Il più giovane è colto mentre si slancia, nel gesto di alzare la spada per assassinare Ipparco, tiranno di Atene. L’altro tiene un braccio teso e l’arma ormai rivolta in basso. Perfetti i corpi che sembrano vibrare nella tensione.
I visi invece trasmettono la tranquillità senza emozioni di chi è pienamente consapevole e deciso ad assumere la tremenda responsabilità del proprio gesto.
Con ancora negli occhi il movimento di quei corpi, Artemide Efesia mi impressiona con la ieraticità del portamento e le inusuali “decorazioni” che fanno fermare davanti a lei più di un visitatore incuriosito. In prezioso alabastro giallo, è la copia di una immagine venerata nel tempio di Efeso.
Sull’abito della dea, dominatrice delle forze selvagge della natura, teste di tori, di leoni e di cavalli, ma anche api che si accostano ai fiori.
Ogni dettaglio della sua figura rimanda a un significato simbolico, come le quattro fila di protuberanze che porta sul petto, identificate come mammelle o come scroti di toro, comunque simboli di fertilità, della forza generatrice della natura.
Un’altra forza, più brutale, è quella del Toro Farnese, un bellissimo gruppo ellenistico tratto un unico blocco di marmo, la più grande scultura antica (3,70 mt), ritrovata nel 1545 alle Terme di Caracalla.
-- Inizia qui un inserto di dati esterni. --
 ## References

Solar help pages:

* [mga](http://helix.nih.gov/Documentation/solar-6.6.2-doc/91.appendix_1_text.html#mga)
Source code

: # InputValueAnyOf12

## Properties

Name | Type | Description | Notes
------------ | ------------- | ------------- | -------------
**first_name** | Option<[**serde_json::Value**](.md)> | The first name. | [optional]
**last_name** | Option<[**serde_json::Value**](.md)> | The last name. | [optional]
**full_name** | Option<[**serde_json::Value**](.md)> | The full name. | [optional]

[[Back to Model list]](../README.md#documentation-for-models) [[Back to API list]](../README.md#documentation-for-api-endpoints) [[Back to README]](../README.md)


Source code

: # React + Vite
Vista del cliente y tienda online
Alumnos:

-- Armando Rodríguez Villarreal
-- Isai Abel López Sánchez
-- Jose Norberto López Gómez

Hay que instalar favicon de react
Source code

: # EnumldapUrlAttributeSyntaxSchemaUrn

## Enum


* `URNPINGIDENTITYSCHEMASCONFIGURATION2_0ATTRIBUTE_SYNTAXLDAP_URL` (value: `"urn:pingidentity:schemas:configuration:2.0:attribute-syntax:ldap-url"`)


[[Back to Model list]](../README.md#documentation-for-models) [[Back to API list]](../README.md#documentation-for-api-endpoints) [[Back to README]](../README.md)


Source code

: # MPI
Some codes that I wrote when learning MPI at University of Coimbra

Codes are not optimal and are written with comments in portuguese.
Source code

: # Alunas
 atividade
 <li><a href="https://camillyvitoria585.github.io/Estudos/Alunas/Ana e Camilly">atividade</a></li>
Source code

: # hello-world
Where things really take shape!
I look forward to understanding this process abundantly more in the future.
Di datazione e di autore non certi, è la rappresentazione, estremamente dinamica nella torsione e nell’impeto dei corpi dei due giovani e del toro, del supplizio di Dirce, legata a un animale furioso dai nipoti che volevano vendicare i maltrattamenti da lei inflitti per gelosia alla loro bellissima madre, amata da Zeus.
Un gigantesco Ercole, stanco per le fatiche impostegli dagli dei, si riposa appoggiandosi alla clava e nascondendo nella mano dietro la schiena, i pomi rubati alle Esperidi mentre Eros e il Delfino, candidi nel biancore del marmo, giocano avviluppando i loro corpi in un groviglio inestricabile.
Al bellissimo Dafne il dio silvestre Pan insegna a suonare il flauto mentre la vanitosa Venere Callipigia (“dalle belle natiche”) solleva le vesti e volge indietro il capo per ammirare il suo corpo di perfetta bellezza.
La Collezione Farnese non ha ancora finito di stupirmi.
Nella sala delle gemme, piccoli e preziosi gioielli intarsiati, mi incanta la stupefacente Tazza Farnese in agata trasparente di epoca ellenistica, presumibilmente utilizzata a scopi rituali.
Al suo interno, meravigliosamente incise, simboliche figure maschili e femminili, forse di interpretazione egizia, come può suggerire la figura di una Sfinge.
All’esterno, la testa di una Gorgone dai capelli che si irradiano verso i bordi.
Un indimenticabile viaggio nella bellezza dell’arte antica. Nella bellezza senza tempo delle forme e delle proporzioni, della forza e della serena ieraticità dei capolavori della Collezione Farnese al Museo Archeologico di Napoli.